Source texts of formatted documents
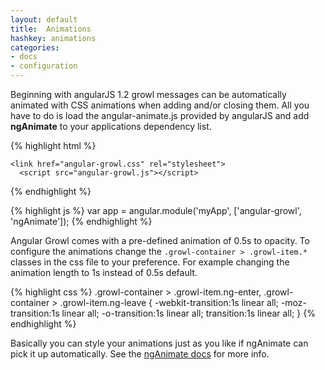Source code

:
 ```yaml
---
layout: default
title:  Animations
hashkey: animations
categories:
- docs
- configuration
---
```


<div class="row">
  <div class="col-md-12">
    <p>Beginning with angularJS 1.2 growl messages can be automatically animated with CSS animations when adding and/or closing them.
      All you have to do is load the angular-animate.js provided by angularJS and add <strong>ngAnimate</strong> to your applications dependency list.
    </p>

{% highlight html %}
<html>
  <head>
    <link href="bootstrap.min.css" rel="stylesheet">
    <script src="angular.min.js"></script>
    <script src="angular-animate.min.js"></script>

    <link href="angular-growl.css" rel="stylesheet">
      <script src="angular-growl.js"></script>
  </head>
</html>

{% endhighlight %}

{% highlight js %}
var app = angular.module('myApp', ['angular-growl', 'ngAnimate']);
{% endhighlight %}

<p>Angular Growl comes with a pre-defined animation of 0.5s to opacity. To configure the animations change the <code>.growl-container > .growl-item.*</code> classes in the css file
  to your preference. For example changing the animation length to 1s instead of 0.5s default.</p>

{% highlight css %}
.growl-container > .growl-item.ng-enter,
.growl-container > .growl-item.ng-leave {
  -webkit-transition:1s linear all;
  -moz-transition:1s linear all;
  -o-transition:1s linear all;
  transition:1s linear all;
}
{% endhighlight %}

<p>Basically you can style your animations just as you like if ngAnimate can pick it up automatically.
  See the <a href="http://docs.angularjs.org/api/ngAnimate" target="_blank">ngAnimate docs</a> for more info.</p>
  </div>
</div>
---
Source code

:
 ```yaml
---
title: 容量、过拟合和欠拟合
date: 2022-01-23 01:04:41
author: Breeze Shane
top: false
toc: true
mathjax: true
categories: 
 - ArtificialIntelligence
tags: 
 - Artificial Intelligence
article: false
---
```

Task objective:
Copy each line above that contains the string "with".

Task result:
    <p>Beginning with angularJS 1.2 growl messages can be automatically animated with CSS animations when adding and/or closing them.
<p>Angular Growl comes with a pre-defined animation of 0.5s to opacity. To configure the animations change the <code>.growl-container > .growl-item.*</code> classes in the css file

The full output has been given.